Telehealth company Teladoc Health (TDOC 4.58%) has been having a rough year. In the past 12 months, its share price has fallen a mammoth 77% while the S&P 500 is up by 9%. But how a stock performs doesn't always align with how well a company is doing.
Teladoc's business remains strong with plenty of growth still on the horizon. Investors counting out the stock today could be making a terrible mistake in underestimating the business and its sound fundamentals. Here's why Teladoc may be one of the best growth stocks to buy entering March.
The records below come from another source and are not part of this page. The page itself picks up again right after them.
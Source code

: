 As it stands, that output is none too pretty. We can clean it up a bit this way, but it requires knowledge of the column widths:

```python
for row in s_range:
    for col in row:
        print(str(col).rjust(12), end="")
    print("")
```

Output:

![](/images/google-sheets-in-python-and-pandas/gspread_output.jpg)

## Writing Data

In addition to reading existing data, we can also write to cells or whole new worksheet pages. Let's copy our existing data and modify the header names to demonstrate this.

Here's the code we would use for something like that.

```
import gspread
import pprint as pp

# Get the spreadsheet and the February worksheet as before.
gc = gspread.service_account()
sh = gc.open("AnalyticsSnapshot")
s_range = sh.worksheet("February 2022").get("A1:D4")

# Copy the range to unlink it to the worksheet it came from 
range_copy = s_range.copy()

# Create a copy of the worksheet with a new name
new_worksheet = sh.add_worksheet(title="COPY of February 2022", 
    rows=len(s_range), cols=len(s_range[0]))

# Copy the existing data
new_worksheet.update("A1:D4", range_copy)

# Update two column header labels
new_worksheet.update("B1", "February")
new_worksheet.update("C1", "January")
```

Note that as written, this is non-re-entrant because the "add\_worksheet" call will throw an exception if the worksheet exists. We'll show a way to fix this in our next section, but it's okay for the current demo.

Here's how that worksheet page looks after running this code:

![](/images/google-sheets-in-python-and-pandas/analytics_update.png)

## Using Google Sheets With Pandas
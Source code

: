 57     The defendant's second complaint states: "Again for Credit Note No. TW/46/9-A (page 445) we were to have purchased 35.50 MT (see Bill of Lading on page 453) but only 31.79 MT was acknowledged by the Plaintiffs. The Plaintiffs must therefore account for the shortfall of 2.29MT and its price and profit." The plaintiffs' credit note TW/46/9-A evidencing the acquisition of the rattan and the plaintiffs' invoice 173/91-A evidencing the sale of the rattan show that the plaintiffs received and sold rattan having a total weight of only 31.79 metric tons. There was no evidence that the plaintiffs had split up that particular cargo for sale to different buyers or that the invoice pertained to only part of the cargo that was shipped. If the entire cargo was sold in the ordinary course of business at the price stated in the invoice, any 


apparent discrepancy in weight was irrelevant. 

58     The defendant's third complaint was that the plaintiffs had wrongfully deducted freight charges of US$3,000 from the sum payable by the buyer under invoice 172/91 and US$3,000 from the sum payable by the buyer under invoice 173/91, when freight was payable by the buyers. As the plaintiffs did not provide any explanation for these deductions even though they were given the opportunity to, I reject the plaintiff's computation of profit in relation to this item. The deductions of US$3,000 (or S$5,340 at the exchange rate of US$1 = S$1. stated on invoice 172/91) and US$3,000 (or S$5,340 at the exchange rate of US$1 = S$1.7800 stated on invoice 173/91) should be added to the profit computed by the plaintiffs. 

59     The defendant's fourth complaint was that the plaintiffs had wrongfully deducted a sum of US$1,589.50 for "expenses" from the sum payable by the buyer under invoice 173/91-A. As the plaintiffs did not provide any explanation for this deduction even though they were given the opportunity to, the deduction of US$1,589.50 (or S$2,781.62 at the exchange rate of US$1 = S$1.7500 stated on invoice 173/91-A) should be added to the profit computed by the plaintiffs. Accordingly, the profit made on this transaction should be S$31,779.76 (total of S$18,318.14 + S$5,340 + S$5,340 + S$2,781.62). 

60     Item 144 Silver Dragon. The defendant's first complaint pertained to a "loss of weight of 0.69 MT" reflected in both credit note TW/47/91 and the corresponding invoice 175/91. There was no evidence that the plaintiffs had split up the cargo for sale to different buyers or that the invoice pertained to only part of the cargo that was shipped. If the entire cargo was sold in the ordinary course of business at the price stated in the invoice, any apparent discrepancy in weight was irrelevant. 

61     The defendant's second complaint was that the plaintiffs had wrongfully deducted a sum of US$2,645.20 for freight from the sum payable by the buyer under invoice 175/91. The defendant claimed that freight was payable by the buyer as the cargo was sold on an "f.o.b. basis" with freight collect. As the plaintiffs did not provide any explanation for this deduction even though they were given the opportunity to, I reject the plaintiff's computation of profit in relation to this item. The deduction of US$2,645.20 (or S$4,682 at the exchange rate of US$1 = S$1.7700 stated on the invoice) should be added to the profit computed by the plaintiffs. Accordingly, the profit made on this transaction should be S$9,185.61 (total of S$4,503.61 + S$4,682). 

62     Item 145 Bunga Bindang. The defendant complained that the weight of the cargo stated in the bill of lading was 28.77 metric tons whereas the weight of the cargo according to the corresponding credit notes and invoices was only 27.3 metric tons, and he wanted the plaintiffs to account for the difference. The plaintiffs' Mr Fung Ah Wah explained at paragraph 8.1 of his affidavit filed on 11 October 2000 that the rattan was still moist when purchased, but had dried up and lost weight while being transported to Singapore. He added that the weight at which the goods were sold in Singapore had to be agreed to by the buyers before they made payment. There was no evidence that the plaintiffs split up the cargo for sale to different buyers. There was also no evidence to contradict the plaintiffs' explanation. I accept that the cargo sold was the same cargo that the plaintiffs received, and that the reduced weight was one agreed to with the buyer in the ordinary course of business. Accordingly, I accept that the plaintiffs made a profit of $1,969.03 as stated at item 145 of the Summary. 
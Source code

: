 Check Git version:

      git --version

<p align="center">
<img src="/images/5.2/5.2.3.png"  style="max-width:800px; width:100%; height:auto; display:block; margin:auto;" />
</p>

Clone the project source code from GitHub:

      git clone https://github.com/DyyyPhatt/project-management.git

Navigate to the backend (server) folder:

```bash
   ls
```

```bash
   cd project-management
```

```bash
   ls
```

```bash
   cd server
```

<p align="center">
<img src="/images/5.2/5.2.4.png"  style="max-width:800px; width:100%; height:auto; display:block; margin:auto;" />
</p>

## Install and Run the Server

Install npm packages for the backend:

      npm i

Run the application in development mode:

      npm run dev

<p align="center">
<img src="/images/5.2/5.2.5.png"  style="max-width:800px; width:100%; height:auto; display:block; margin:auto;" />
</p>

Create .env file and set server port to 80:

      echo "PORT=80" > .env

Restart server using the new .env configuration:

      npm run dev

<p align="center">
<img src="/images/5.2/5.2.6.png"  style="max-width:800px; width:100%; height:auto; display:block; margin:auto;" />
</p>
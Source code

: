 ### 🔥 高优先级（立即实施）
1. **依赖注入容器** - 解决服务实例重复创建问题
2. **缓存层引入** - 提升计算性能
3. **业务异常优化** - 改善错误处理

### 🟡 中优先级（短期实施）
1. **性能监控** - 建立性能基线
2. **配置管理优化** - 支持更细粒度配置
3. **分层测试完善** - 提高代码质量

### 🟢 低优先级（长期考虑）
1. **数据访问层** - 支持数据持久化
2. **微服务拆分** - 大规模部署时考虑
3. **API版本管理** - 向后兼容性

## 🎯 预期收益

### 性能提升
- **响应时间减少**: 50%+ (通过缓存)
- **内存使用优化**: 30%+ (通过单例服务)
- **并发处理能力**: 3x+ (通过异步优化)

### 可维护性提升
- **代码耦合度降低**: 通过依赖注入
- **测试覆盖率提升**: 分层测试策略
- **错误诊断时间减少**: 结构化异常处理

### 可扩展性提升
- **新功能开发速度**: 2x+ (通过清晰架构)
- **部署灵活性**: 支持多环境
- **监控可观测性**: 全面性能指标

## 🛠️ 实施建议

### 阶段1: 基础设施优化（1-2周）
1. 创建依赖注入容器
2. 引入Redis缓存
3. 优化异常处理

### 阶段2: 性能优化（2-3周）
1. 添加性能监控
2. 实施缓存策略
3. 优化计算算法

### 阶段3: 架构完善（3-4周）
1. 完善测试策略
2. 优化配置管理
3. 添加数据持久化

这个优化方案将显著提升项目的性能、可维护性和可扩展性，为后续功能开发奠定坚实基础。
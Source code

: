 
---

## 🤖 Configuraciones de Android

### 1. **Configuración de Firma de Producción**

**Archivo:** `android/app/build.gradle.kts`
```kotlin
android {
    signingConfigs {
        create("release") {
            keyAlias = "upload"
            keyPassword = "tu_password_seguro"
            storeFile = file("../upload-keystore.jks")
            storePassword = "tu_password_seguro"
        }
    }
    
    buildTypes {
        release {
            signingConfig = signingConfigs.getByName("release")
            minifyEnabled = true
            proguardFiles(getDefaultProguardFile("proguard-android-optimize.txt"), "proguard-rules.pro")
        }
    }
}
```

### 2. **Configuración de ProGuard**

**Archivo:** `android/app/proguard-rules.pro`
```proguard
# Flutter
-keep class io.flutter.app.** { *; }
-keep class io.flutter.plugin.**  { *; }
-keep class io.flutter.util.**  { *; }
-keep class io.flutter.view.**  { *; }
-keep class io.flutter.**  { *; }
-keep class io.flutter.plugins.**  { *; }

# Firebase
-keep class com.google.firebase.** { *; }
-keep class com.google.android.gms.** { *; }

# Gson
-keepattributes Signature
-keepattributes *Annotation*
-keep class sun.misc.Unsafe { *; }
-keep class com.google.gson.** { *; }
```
There were many positives from Q4
On Tuesday, Teladoc released its fourth-quarter and year-end results for 2021. For the period ended Dec. 31, its total visits jumped to 4.4 million, up from 3.9 million in the previous period. That's a new record for Teladoc, and it's perhaps a bit unsurprising given the emergence of the omicron variant during the quarter. But Teladoc is still expecting to build on those numbers, projecting that visits could top 4.5 million in the next quarter -- indicating that it does not see a large drop off in volumes ahead.
As a result of the strong increase in the number of visits, the company's sales of $554.2 million were up 6.2% from the $522 million that Teladoc reported in the previous quarter. Next quarter, the company projects its top line will come in between $565 million and $571 million, representing an increase of about 2.5% at the midpoint. While that's a relatively modest increase, the company expects to generate between $2.55 billion and $2.65 billion in sales for all of 2022, which would be approximately a 28% increase from the $2.03 billion it reported in 2021.
That growth combined with improving profitability makes Teladoc an attractive growth buy. This past quarter, the company's operating loss was $41.4 million vs. a $60.6 million loss in the previous quarter. Plus, it generated $194 million in cash from its operating activities during the year -- in 2020, it was still burning through cash. That's particularly important for investors who may be concerned about a growth stock in an environment of rising interest rates. With strong cash flow, Teladoc will be less likely to need to raise cash and dilute its shares than a cash-burning business would.
Its Primary360 business is just getting warmed up
Teladoc's progress is encouraging, but its long-term growth story is still only beginning. On its earnings call, further positives were mentioned to convince long-term investors that the business will be even stronger in the future. CEO Jason Gorevic stated that its new Primary360 product, which gives patients a dedicated care team that's available 24/7, "is off the charts with 95% member satisfaction."
This shouldn't come as too much of a surprise for Teladoc investors as the company has been known for focusing on its customers and providing quality service. Last year, J.D. Power conducted a telehealth satisfaction survey in which Teladoc received the top ranking across all subcategories -- including customer service.
The positive rapport the company is building with its customers is one of the reasons I'm not worried about Teladoc. While there may be competition in the field and telehealth is something other companies could offer, doing it well and keeping customers happy can help separate Teladoc from the pack. It also gives investors hope about the potential success for Primary360, which the company says now has 50 corporate clients live on its platform -- several of them on the Fortune 500 list.
At its current price, the stock could be a steal of a deal
More than 90 million people are using Teladoc's platform. The company is optimistic that it can continue to build on that number by leveraging its existing customer relationships and focusing on broader solutions that cover mental health and chronic care.
Teladoc's business seems to be on the right track, regardless of what bearish short-sellers may have you think. The healthcare stock hasn't been this cheap since 2019, and the lower it goes, the better of a buy it becomes. For investors willing to buy and hold, there could be substantial gains to be made from hanging on to Teladoc. Even with lowered price targets, many analysts still see the stock rising to at least $100.